* _About this task_
Copy out, from the entries below, each line holding the string "Stopwatch".

——————————

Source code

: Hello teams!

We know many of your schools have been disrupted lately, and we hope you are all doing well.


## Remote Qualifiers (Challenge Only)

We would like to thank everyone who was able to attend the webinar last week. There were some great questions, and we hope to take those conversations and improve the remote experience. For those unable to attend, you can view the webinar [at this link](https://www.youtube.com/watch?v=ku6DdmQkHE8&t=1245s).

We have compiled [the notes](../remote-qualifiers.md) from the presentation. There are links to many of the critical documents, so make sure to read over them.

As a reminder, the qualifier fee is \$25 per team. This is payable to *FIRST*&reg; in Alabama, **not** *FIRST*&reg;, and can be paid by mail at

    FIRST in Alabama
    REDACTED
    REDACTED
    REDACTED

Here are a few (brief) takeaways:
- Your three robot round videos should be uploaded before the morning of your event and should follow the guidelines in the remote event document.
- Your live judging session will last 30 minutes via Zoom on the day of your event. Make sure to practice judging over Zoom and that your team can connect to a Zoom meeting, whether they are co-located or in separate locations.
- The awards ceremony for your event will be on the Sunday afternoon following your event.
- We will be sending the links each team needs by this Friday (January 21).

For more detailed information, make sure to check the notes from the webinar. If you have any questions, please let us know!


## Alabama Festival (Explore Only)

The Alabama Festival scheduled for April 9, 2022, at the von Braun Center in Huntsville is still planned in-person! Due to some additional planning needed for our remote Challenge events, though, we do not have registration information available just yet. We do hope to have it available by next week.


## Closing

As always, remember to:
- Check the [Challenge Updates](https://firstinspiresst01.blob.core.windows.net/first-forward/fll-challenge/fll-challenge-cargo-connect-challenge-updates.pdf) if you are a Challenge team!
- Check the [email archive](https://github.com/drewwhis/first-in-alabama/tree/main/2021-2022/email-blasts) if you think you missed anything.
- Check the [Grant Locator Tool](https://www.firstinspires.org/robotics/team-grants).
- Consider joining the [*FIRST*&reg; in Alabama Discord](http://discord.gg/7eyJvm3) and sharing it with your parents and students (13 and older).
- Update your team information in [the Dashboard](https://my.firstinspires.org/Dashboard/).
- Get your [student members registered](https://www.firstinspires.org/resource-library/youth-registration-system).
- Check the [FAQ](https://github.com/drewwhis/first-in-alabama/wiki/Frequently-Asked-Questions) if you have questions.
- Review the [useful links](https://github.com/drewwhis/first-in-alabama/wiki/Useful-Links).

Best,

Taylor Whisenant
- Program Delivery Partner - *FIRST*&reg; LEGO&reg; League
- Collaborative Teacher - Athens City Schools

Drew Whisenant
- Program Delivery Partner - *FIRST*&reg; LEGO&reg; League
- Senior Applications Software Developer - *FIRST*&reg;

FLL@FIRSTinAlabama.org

——————————

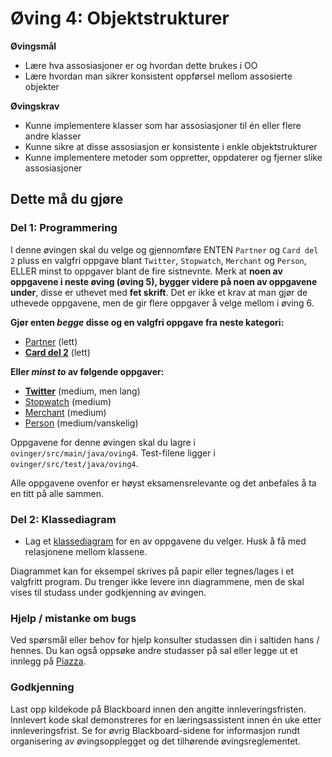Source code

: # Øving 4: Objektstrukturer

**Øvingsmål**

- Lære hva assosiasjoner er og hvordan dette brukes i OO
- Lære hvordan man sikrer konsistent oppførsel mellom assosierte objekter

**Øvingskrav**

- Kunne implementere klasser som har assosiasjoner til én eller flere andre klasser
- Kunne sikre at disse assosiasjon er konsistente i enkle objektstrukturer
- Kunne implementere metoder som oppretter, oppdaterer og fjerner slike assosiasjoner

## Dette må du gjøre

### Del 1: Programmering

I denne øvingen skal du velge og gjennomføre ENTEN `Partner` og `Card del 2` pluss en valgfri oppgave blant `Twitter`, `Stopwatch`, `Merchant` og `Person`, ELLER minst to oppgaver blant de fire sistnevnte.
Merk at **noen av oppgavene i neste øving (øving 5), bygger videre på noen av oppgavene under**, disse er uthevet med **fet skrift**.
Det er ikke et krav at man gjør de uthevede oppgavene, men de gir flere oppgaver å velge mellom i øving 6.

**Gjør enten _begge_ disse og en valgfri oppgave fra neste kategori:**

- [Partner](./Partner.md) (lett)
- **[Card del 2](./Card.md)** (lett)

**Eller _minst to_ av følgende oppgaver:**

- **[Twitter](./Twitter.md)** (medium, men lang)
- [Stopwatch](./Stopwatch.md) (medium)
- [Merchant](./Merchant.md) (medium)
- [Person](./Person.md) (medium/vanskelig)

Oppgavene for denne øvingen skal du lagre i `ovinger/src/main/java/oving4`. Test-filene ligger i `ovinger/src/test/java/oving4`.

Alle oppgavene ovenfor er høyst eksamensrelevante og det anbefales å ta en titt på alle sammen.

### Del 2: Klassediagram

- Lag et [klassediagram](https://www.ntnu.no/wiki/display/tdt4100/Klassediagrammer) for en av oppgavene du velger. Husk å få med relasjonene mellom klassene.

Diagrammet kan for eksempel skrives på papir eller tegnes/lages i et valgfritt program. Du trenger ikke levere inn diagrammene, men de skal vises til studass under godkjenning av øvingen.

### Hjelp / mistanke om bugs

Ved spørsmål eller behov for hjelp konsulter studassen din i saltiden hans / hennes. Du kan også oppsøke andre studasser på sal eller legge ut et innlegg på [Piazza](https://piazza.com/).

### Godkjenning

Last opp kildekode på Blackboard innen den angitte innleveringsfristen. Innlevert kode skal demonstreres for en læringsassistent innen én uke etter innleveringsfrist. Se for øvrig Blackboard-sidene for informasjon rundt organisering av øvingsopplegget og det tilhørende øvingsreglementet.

——————————

* _Exercise solution_
I denne øvingen skal du velge og gjennomføre ENTEN `Partner` og `Card del 2` pluss en valgfri oppgave blant `Twitter`, `Stopwatch`, `Merchant` og `Person`, ELLER minst to oppgaver blant de fire sistnevnte.
- [Stopwatch](./Stopwatch.md) (medium)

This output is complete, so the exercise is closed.